With respect to a federal constitutional challenge, the Court in Burton, supra, reasoned that the Second Amendment protects only a collective right to keep and bear arms related to an organized state militia, not an individual right for purposes of self-protection. 53 N.J. at 95-101. The United States Supreme Court recently rejected that reasoning and interpretation of the Second Amendment in District of Columbia v. Heller, ___ U.S. ___, 128 S. Ct. 2783, 171 L. Ed. 2d 637 (2008). Through exhaustive analysis of the history of the Second Amendment and rights and laws regarding firearms, the Court held that the Second Amendment protects an individual's right to keep and bear arms without regard to participation in an organized or other militia. Id. at ___, 128 S. Ct. at 2821-22, 171 L. Ed. 2d at 683-84.

Heller considered gun control laws of Washington, D.C., which are subject to the restrictions contained in all provisions of the federal constitution. Historically, however, the Second Amendment has not been applied to restrict State laws. See United States v. Cruikshank, 92 U.S. 542, 553, 23 L. Ed. 588, 591-92 (1876); Presser v. Illinois, 116 U.S. 252, 265, 6 S. Ct. 580, 584, 29 L. Ed. 615, 619 (1886); Miller v. Texas, 153 U.S. 535, 538, 14 S. Ct. 874, 875, 38 L. Ed. 812, 813 (1894). In Burton, supra, 53 N.J. at 98, the New Jersey Supreme Court also held that the Second Amendment does not apply to the states but only to "congressional action."
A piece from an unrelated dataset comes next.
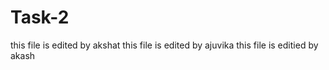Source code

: # Task-2
this file is edited by akshat 
this file is edited by ajuvika
this file is editied by akash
The status of that holding is now uncertain. The United States Supreme Court recently heard argument regarding laws in Chicago restricting possession of handguns in the home, and the Court is likely to address again whether the Second Amendment applies to State laws. See McDonald v. City of Chicago, (Sup. Ct., No. 08-1521, argued March 2, 2010), opinion below, NRA v. City of Chicago, 567 F.3d 856 (7th Cir. 2009).

Even if the Second Amendment applies to the States, and thus to N.J.S.A. 2C:58-4, the United States Supreme Court has not held or even implied that the Second Amendment prohibits laws that restrict carrying of concealed weapons. The Court in Heller, supra, did not "undertake an exhaustive historical analysis . . . of the full scope of the Second Amendment[.]" ___ U.S. at ___, 128 S. Ct. at 2816, 171 L. Ed. 2d at 678. It was reviewing the constitutionality of a District of Columbia law banning possession of firearms in the home. Id. at ___, 128 S. Ct. at 2822, 171 L. Ed. 2d at 683-84. In the course of holding that law unconstitutional, the Court also wrote, "the majority of the 19th-century courts to consider the question held that prohibitions on carrying concealed weapons were lawful under the Second Amendment or state analogues." Id. at ___, 128 S. Ct. at 2816, 171 L. Ed. 2d at 678. The Court labeled such prohibitions "presumptively lawful regulatory measures." Id. at ___ n.26, 128 S. Ct. at 2817 n.26, 171 L. Ed. 2d at 678 n.26. Nothing stated in Heller leads us to conclude that New Jersey may have run afoul of the Second Amendment by prohibiting appellant from carrying a handgun without a permit.

Focusing on the statute, appellant argues that our State courts have misapplied N.J.S.A. 2C:58-4, and its pre-Code predecessor, by holding that an applicant must prove "an urgent necessity" to carry a handgun, and that a general purpose to protect oneself and one's family is insufficient to satisfy the statutory requirement of "justifiable need."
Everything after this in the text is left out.